Débordante d’inventivité dans chaque plan, organisée et filmée à la perfection dans une lumière digne du Kubrick de Barry Lyndon, cette saison 2 ravira les adeptes de sens implicites et de personnages loufoques aux personnalités à la fois charmantes et diablement contradictoires. Nul esprit n’est épargné par la compromission au sein de ce Vatican monumental, antre d’une Église en pleine ébullition, que l’on sent prête à exploser au moindre soubresaut, et qui pourtant résiste inlassablement aux assauts venus de toutes parts pour finalement accomplir sa révolution.
On ne se lasse jamais de ces scènes millimétrées vues nulle part ailleurs (si ce n’est chez le cinéaste lui-même), qui saisissent avec une dextérité implacable cette zone grise de l’image entre le réel et l’irréel.
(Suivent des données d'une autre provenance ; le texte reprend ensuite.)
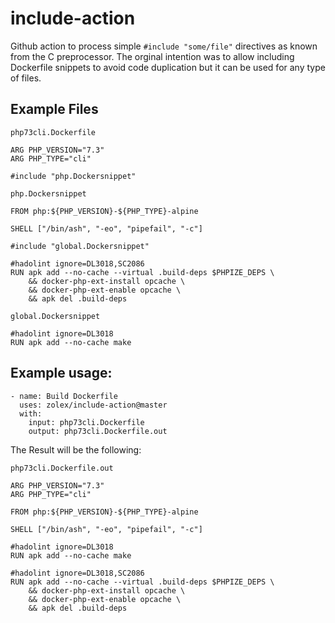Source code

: # include-action

Github action to process simple `#include "some/file"` directives as known from the C preprocessor. The orginal intention was to allow including Dockerfile snippets to avoid code duplication but it can be used for any type of files.

## Example Files

`php73cli.Dockerfile`
```
ARG PHP_VERSION="7.3"
ARG PHP_TYPE="cli"

#include "php.Dockersnippet"
```

`php.Dockersnippet`
```
FROM php:${PHP_VERSION}-${PHP_TYPE}-alpine

SHELL ["/bin/ash", "-eo", "pipefail", "-c"]

#include "global.Dockersnippet"

#hadolint ignore=DL3018,SC2086
RUN apk add --no-cache --virtual .build-deps $PHPIZE_DEPS \
    && docker-php-ext-install opcache \
    && docker-php-ext-enable opcache \
    && apk del .build-deps
```

`global.Dockersnippet`
```
#hadolint ignore=DL3018
RUN apk add --no-cache make
```

## Example usage:

```
- name: Build Dockerfile
  uses: zolex/include-action@master
  with:
    input: php73cli.Dockerfile
    output: php73cli.Dockerfile.out
```

The Result will be the following:

`php73cli.Dockerfile.out`

```
ARG PHP_VERSION="7.3"
ARG PHP_TYPE="cli"

FROM php:${PHP_VERSION}-${PHP_TYPE}-alpine

SHELL ["/bin/ash", "-eo", "pipefail", "-c"]

#hadolint ignore=DL3018
RUN apk add --no-cache make

#hadolint ignore=DL3018,SC2086
RUN apk add --no-cache --virtual .build-deps $PHPIZE_DEPS \
    && docker-php-ext-install opcache \
    && docker-php-ext-enable opcache \
    && apk del .build-deps
```
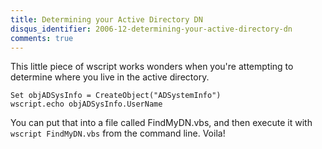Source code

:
 ```yaml
---
title: Determining your Active Directory DN
disqus_identifier: 2006-12-determining-your-active-directory-dn
comments: true
---
```


This little piece of wscript works wonders when you're attempting to determine where you live in the active directory.

``` vbnet
Set objADSysInfo = CreateObject("ADSystemInfo")
wscript.echo objADSysInfo.UserName
```

You can put that into a file called FindMyDN.vbs, and then execute it with `wscript FindMyDN.vbs` from the command line. Voila!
De la Venise secrète des doges jusqu’à la chambre vaticane aménagée en salle de sport, en passant par les longs couloirs du manoir des Brannox, The New Pope nous offre une déambulation spirituelle dans les méandres de l’esprit humain, pétri qu’il est de tant de peines, de solitudes, d’incompréhensions, de peurs, de chagrins indicibles mais aussi d'amour, avec tous les excès et les risques que celui-ci suppose.
John Malkovich, superbe et restituant à la perfection un rôle d’une très grande complexité vient épauler un Jude Law toujours aussi classe et juste dans chacun de ses regards. L’un comme l’autre peut compter sur des dialogues ciselés sur-mesure dans un anglais littéraire (en VO) des plus séduisants. Les rôles secondaires ne sont pas en reste, du formidable Silvio Orlando (Voiello) à la délicieuse Cécile de France (Sofia), sans oublier Mark Ivanir dans le rôle de Bauer, sorte de Doug Stamper du Vatican, ni Javier Camara, toujours aussi époustouflant dans le rôle du cardinal Gutierrez.
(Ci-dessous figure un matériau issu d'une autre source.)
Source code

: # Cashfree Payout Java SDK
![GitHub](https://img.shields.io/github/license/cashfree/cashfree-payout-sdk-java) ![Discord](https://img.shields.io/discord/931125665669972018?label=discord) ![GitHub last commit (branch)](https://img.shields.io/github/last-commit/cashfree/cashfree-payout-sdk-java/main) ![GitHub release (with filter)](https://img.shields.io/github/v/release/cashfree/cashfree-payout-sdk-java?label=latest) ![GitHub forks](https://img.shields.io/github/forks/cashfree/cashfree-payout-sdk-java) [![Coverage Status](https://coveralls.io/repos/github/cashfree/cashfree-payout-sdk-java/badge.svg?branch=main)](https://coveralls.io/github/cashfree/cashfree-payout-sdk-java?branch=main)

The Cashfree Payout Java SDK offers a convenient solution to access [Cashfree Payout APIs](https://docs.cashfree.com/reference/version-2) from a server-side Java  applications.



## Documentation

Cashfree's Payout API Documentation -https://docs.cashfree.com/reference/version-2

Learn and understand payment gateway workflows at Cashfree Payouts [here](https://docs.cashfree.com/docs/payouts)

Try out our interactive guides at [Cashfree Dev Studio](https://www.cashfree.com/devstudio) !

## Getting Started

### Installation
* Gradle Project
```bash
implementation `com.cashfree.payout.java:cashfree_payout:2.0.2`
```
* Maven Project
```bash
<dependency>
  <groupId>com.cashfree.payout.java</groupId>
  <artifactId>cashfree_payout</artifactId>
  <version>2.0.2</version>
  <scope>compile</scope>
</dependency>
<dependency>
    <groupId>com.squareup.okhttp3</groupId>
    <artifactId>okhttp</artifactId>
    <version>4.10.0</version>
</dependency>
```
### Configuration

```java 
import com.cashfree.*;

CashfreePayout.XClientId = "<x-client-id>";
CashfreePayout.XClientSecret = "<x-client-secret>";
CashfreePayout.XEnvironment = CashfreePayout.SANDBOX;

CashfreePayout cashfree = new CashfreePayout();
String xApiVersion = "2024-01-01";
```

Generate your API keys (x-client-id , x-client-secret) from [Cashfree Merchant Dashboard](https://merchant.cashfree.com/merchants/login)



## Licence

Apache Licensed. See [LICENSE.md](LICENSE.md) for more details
Sorrentino conserve cependant ce ton décalé qui contribue également à donner à la série toute sa saveur atypique. Cela passe par des répliques pleines d’un wit tout britannique ou des situations franchement comiques (Marilyn Manson), mais aussi par la musique : Lele Marchitelli signe encore une fois des compositions remarquables, auxquelles viennent s’adjoindre les extravagances du réalisateur dans les situations les plus improbables : Lily Allen, Jon Hopkins, Flume et j’en passe…
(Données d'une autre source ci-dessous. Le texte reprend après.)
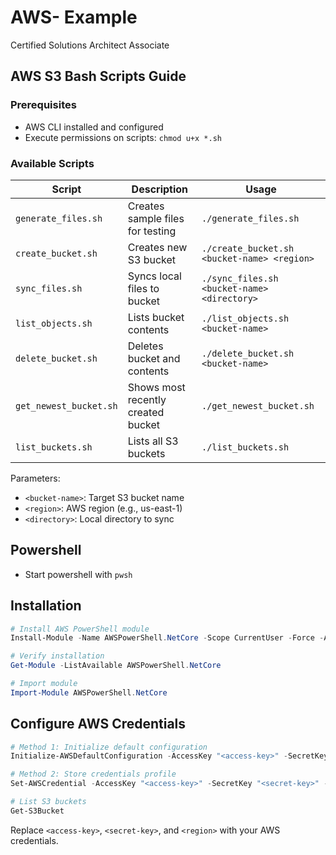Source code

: # AWS- Example 

Certified Solutions Architect Associate 


## AWS S3 Bash Scripts Guide

### Prerequisites
- AWS CLI installed and configured
- Execute permissions on scripts: `chmod u+x *.sh`

### Available Scripts

Script | Description | Usage
---|---|---
`generate_files.sh` | Creates sample files for testing | `./generate_files.sh`
`create_bucket.sh` | Creates new S3 bucket | `./create_bucket.sh <bucket-name> <region>`
`sync_files.sh` | Syncs local files to bucket | `./sync_files.sh <bucket-name> <directory>`
`list_objects.sh` | Lists bucket contents | `./list_objects.sh <bucket-name>`
`delete_bucket.sh` | Deletes bucket and contents | `./delete_bucket.sh <bucket-name>`
`get_newest_bucket.sh` | Shows most recently created bucket | `./get_newest_bucket.sh`
`list_buckets.sh` | Lists all S3 buckets | `./list_buckets.sh`

Parameters:
- `<bucket-name>`: Target S3 bucket name
- `<region>`: AWS region (e.g., us-east-1)
- `<directory>`: Local directory to sync


 ## Powershell

 - Start powershell with `pwsh`

## Installation

```powershell
# Install AWS PowerShell module
Install-Module -Name AWSPowerShell.NetCore -Scope CurrentUser -Force -AllowClobber

# Verify installation
Get-Module -ListAvailable AWSPowerShell.NetCore

# Import module
Import-Module AWSPowerShell.NetCore
```

## Configure AWS Credentials
```powershell 
# Method 1: Initialize default configuration
Initialize-AWSDefaultConfiguration -AccessKey "<access-key>" -SecretKey "<secret-key>" -Region "<region>"

# Method 2: Store credentials profile
Set-AWSCredential -AccessKey "<access-key>" -SecretKey "<secret-key>" -StoreAs Default

# List S3 buckets
Get-S3Bucket
```

Replace `<access-key>`, `<secret-key>`, and `<region>` with your AWS credentials.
Intelligent, visuellement splendide, animé d’une vitalité aux influences protéiformes et porteur d’un message humaniste des plus profonds, The New Pope est une formidable réussite qui parvient sans peine à égaler et à surpasser le précédent volet, pourtant déjà franchement excellent. Une série qui au demeurant ne plaira pas à tout le monde, tant elle requiert patience, décodage mais aussi une forme de retenue sur le plan des attentes qui peuvent être formulées à l'égard d'une histoire qui n'a rien de normal et qui se laisse désirer, pour se dévoiler par touches successives et subtiles, par expectatives déçues et épiphanies inattendues.